Saved entries:
________________________

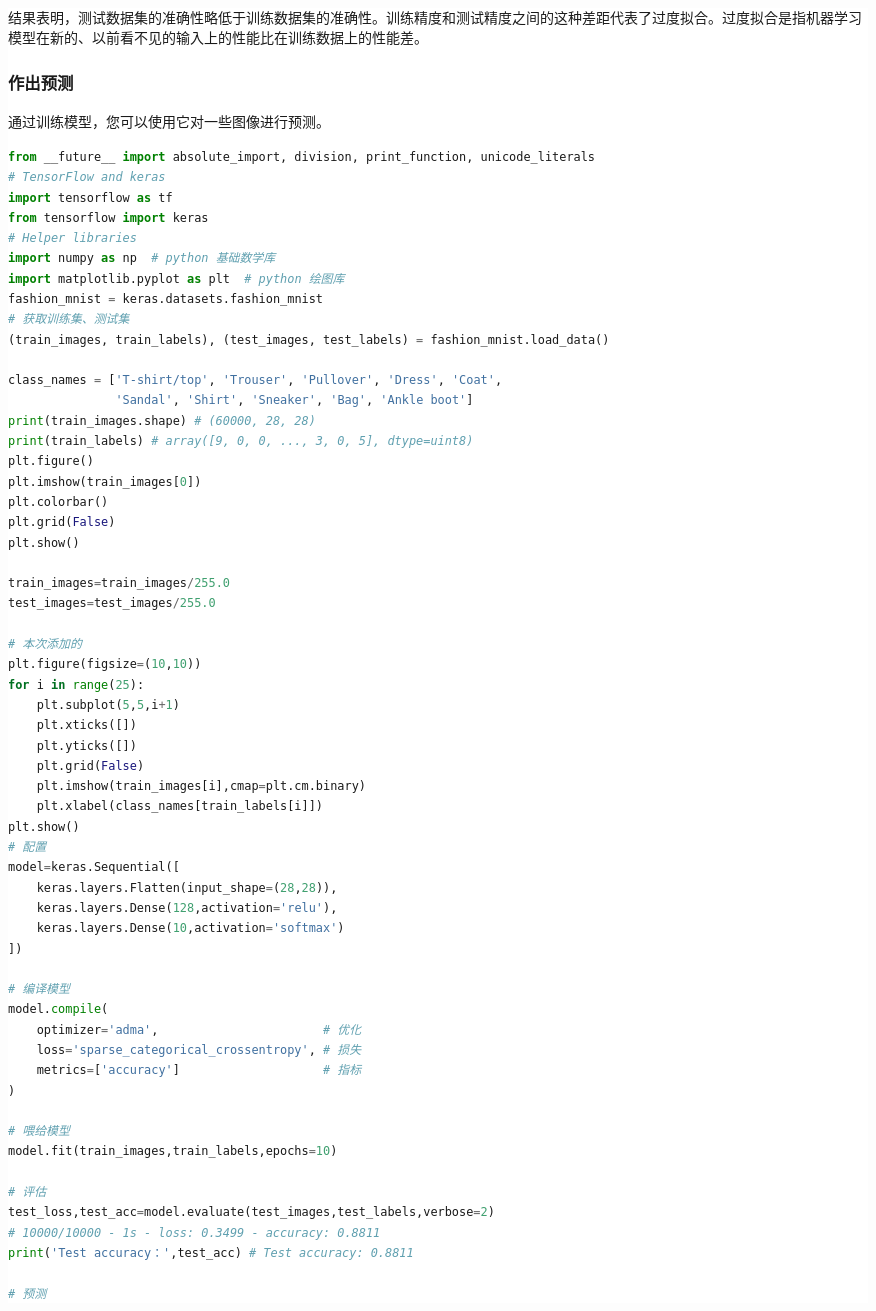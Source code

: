 结果表明，测试数据集的准确性略低于训练数据集的准确性。训练精度和测试精度之间的这种差距代表了过度拟合。过度拟合是指机器学习模型在新的、以前看不见的输入上的性能比在训练数据上的性能差。


### 作出预测

通过训练模型，您可以使用它对一些图像进行预测。

```python
from __future__ import absolute_import, division, print_function, unicode_literals
# TensorFlow and keras
import tensorflow as tf
from tensorflow import keras
# Helper libraries
import numpy as np  # python 基础数学库
import matplotlib.pyplot as plt  # python 绘图库
fashion_mnist = keras.datasets.fashion_mnist
# 获取训练集、测试集
(train_images, train_labels), (test_images, test_labels) = fashion_mnist.load_data()

class_names = ['T-shirt/top', 'Trouser', 'Pullover', 'Dress', 'Coat',
               'Sandal', 'Shirt', 'Sneaker', 'Bag', 'Ankle boot']
print(train_images.shape) # (60000, 28, 28)
print(train_labels) # array([9, 0, 0, ..., 3, 0, 5], dtype=uint8)
plt.figure()
plt.imshow(train_images[0])
plt.colorbar()
plt.grid(False)
plt.show()

train_images=train_images/255.0
test_images=test_images/255.0

# 本次添加的
plt.figure(figsize=(10,10))
for i in range(25):
    plt.subplot(5,5,i+1)
    plt.xticks([])
    plt.yticks([])
    plt.grid(False)
    plt.imshow(train_images[i],cmap=plt.cm.binary)
    plt.xlabel(class_names[train_labels[i]])
plt.show()
# 配置
model=keras.Sequential([
    keras.layers.Flatten(input_shape=(28,28)),
    keras.layers.Dense(128,activation='relu'),
    keras.layers.Dense(10,activation='softmax')        
])

# 编译模型
model.compile(
    optimizer='adma',                       # 优化
    loss='sparse_categorical_crossentropy', # 损失
    metrics=['accuracy']                    # 指标
)

# 喂给模型
model.fit(train_images,train_labels,epochs=10)

# 评估
test_loss,test_acc=model.evaluate(test_images,test_labels,verbose=2)
# 10000/10000 - 1s - loss: 0.3499 - accuracy: 0.8811
print('Test accuracy：',test_acc) # Test accuracy: 0.8811

# 预测 
```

________________________

Task brief: Output the records exactly. Drop the images.

Problem solution:
Source code

: 结果表明，测试数据集的准确性略低于训练数据集的准确性。训练精度和测试精度之间的这种差距代表了过度拟合。过度拟合是指机器学习模型在新的、以前看不见的输入上的性能比在训练数据上的性能差。


### 作出预测

通过训练模型，您可以使用它对一些图像进行预测。

```python
from __future__ import absolute_import, division, print_function, unicode_literals
# TensorFlow and keras
import tensorflow as tf
from tensorflow import keras
# Helper libraries
import numpy as np  # python 基础数学库
import matplotlib.pyplot as plt  # python 绘图库
fashion_mnist = keras.datasets.fashion_mnist
# 获取训练集、测试集
(train_images, train_labels), (test_images, test_labels) = fashion_mnist.load_data()

class_names = ['T-shirt/top', 'Trouser', 'Pullover', 'Dress', 'Coat',
               'Sandal', 'Shirt', 'Sneaker', 'Bag', 'Ankle boot']
print(train_images.shape) # (60000, 28, 28)
print(train_labels) # array([9, 0, 0, ..., 3, 0, 5], dtype=uint8)
plt.figure()
plt.imshow(train_images[0])
plt.colorbar()
plt.grid(False)
plt.show()

train_images=train_images/255.0
test_images=test_images/255.0

# 本次添加的
plt.figure(figsize=(10,10))
for i in range(25):
    plt.subplot(5,5,i+1)
    plt.xticks([])
    plt.yticks([])
    plt.grid(False)
    plt.imshow(train_images[i],cmap=plt.cm.binary)
    plt.xlabel(class_names[train_labels[i]])
plt.show()
# 配置
model=keras.Sequential([
    keras.layers.Flatten(input_shape=(28,28)),
    keras.layers.Dense(128,activation='relu'),
    keras.layers.Dense(10,activation='softmax')        
])

# 编译模型
model.compile(
    optimizer='adma',                       # 优化
    loss='sparse_categorical_crossentropy', # 损失
    metrics=['accuracy']                    # 指标
)

# 喂给模型
model.fit(train_images,train_labels,epochs=10)

# 评估
test_loss,test_acc=model.evaluate(test_images,test_labels,verbose=2)
# 10000/10000 - 1s - loss: 0.3499 - accuracy: 0.8811
print('Test accuracy：',test_acc) # Test accuracy: 0.8811

# 预测 
```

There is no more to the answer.